I'd thought that Duplicati was going to serve my needs well, but it turns out that, as typical, things are a bit more... complicated. I hit something similar to this issue (Unexpected difference in fileset version X: found Y entries, but expected Z), but on a fresh backup, even after repeated attempts. So, attempting to recreate the database, it ended up in a stalled state for longer than the backup itself took, similar to this issue. As you can imagine, an unreliable backup system isn't actually a backup system, so I went hunting for something else. This time through, I decided I wasn't going to worry quite as much about the onsite backup (shame on me) and decided to back straight up into the cloud.

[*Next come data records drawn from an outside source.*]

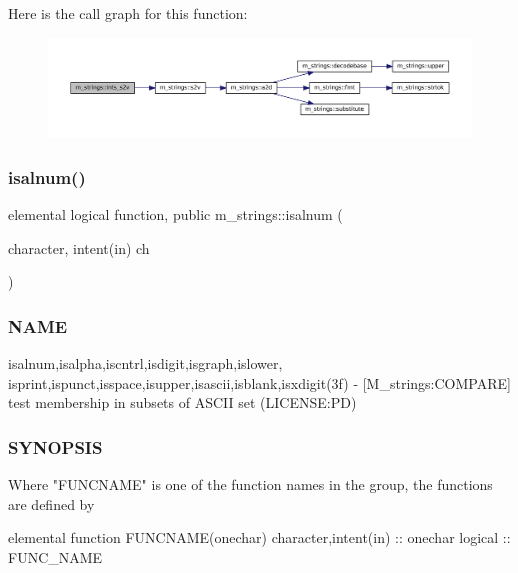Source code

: Here is the call graph for this function\+:\nopagebreak
\begin{figure}[H]
\begin{center}
\leavevmode
\includegraphics[width=350pt]{namespacem__strings_a4e54d205168cab37d25119d74a9ead63_cgraph}
\end{center}
\end{figure}
\mbox{\label{namespacem__strings_ad8fd9bbf618bdba2c3ac9fb3c8174362}} 
\subsubsection{\texorpdfstring{isalnum()}{isalnum()}}
{\footnotesize\ttfamily elemental logical function, public m\+\_\+strings\+::isalnum (\begin{DoxyParamCaption}\item[{character, intent(in)}]{ch }\end{DoxyParamCaption})}



\subsubsection*{N\+A\+ME}

isalnum,isalpha,iscntrl,isdigit,isgraph,islower, isprint,ispunct,isspace,isupper,isascii,isblank,isxdigit(3f) -\/ \mbox{[}M\+\_\+strings\+:C\+O\+M\+P\+A\+RE\mbox{]} test membership in subsets of A\+S\+C\+II set (L\+I\+C\+E\+N\+SE\+:PD) 

\subsubsection*{S\+Y\+N\+O\+P\+S\+IS}

\begin{DoxyVerb}Where "FUNCNAME" is one of the function names in the group, the functions are defined by

 elemental function FUNCNAME(onechar)
 character,intent(in) :: onechar
 logical              :: FUNC_NAME
\end{DoxyVerb}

Why skip the local backup? Well, because the previous method, although secure, doesn't lend itself well to restores, since separate systems handle the backups versus the encryption As a result, to be able to restore a file, I would need to know the "when" of the file, then restore the entire backup for that system at that time, then mount that backup to be able to find the file, rather than being able to grab the one file I want. Not being able to see the names of files being restored can be quite painful. Having access to considerably more storage allows for a single system to perform both, while still being secure.
Storage
But how to get considerably more storage? In my case, I started using Microsoft 365, so would it be possible to mount a OneDrive drive in Linux? As it turns out: yes, albeit with caveats. Using rclone, it's possible to mount different cloud storage providers, including OneDrive. Installing it is as simple as you would expect:
To set up the connection, follow the appropriate instructions for your service on the documentation page. Pay attention to any additional notes for your service (for example, for Microsoft OneDrive, the notes regarding versioning and how to disable it).

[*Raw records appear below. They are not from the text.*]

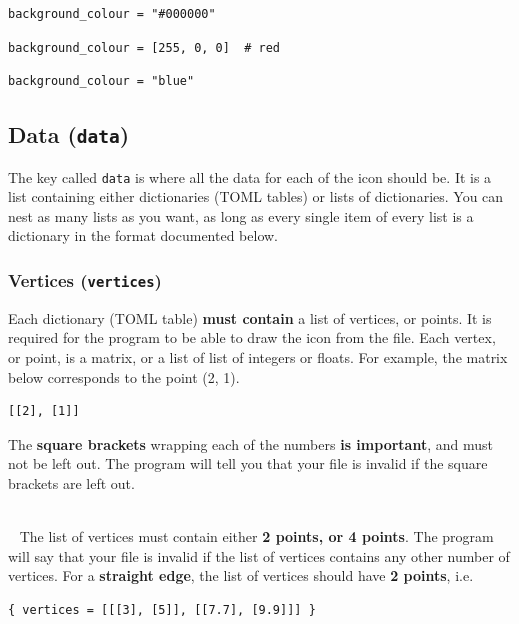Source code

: \documentclass[11pt]{article}
\begin{document}
\begin{verbatim}
background_colour = "#000000"
\end{verbatim}

\begin{verbatim}
background_colour = [255, 0, 0]  # red
\end{verbatim}

\begin{verbatim}
background_colour = "blue"
\end{verbatim}

\subsection{Data (\texttt{data})}
\label{sec:orge9dfe9f}
The key called \texttt{data} is where all the data for each of the icon should be. It is a list containing either dictionaries (TOML tables) or lists of dictionaries. You can nest as many lists as you want, as long as every single item of every list is a dictionary in the format documented below.

 \newpage

\subsubsection{Vertices (\texttt{vertices})}
\label{sec:org08d4d55}
Each dictionary (TOML table) \textbf{must contain} a list of vertices, or points. It is required for the program to be able to draw the icon from the file. Each vertex, or point, is a matrix, or a list of list of integers or floats. For example, the matrix below corresponds to the point (2, 1).
\begin{verbatim}
[[2], [1]]
\end{verbatim}

 \noindent The \textbf{square brackets} wrapping each of the numbers \textbf{is important}, and must not be left out. The program will tell you that your file is invalid if the square brackets are left out.

 ~\\~ \noindent The list of vertices must contain either \textbf{2 points, or 4 points}. The program will say that your file is invalid if the list of vertices contains any other number of vertices. For a \textbf{straight edge}, the list of vertices should have \textbf{2 points}, i.e.
\begin{verbatim}
{ vertices = [[[3], [5]], [[7.7], [9.9]]] }
\end{verbatim}
\end{document}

The difference here is that OneDrive is then mounted, so that the storage is streamed on an as-needed basis and is completely available. rclone doesn't have built-in fusermount support, though, so follow the instructions here to create /usr/local/bin/rclonefs. To mount on-boot, using the systemd approach is more reliable than the fstab approach, since it's possible to have the mount wait on network access.
There are a couple of caveats (i.e. things that don't work) about this approach:
- There is no file ownership - similar to SMB, all files are owned by a single user.

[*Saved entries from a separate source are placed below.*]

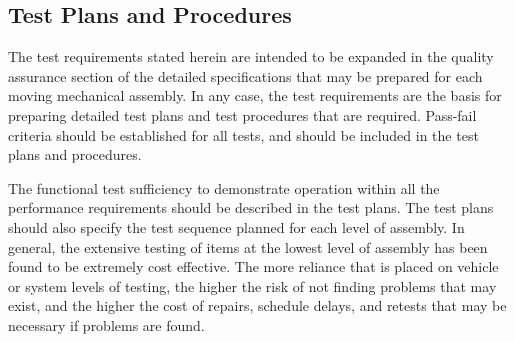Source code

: \documentclass[12pt]{article}
\begin{document}
\clearpage
\subsection{Test Plans and Procedures} %
The test requirements stated herein are intended to be expanded in the quality assurance section of the detailed specifications that may be prepared for each moving mechanical assembly. 
In any case, the test requirements are the basis for preparing detailed test plans and test procedures that are required. Pass-fail criteria should be established for all tests, and should be included in the test plans and procedures.

The functional test sufficiency to demonstrate operation within all the performance requirements should be described in the test plans. 
The test plans should also specify the test sequence planned for each level of assembly. 
In general, the extensive testing of items at the lowest level of assembly has been found to be extremely cost effective. 
The more reliance that is placed on vehicle or system levels of testing, the higher the risk of not finding problems that may exist, and the higher the cost of repairs, schedule delays, and retests that may be necessary if problems are found.
\end{document}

- There are no file permissions.
- There are no symlinks or hardlinks.
- 0-byte files can be deleted, but cannot be edited.
These have an impact on the options for backup software.
Backups
I found that, after searching through several different options, the one that worked best for me is restic. Several don't play nice with rclone mount due to symlinks/hardlinks (BackupPC, UrBackup) or file permissions (restic via sftp), and many rely on the server for encryption, meaning that compromising the server means that all data is compromised (BackupPC, UrBackup). Some of them are designed to fundamentally work against tape drives and not disk drives, leading to other issues (Bacula, Bareos, BURP). Borg Backup and Duplicacy could be options, but hit problems when attempting to secure clients from each other, since setting up per-user sftp chroot jails on top of rclone mount has its own security issues (that of needing to grant the container CAP_SYS_ADMIN, which is... not ideal. This problem does go away if a local backup is also kept, however. Borg Backup is very dependent upon a local cache (meaning that system restores get uglier) and has very limited support for transfer protocols, and Duplicacy has a weird license, but both could potentially work as well, particularly if either a local backup is kept or a transfer protocol other than sftp is used (in the case of Duplicacy).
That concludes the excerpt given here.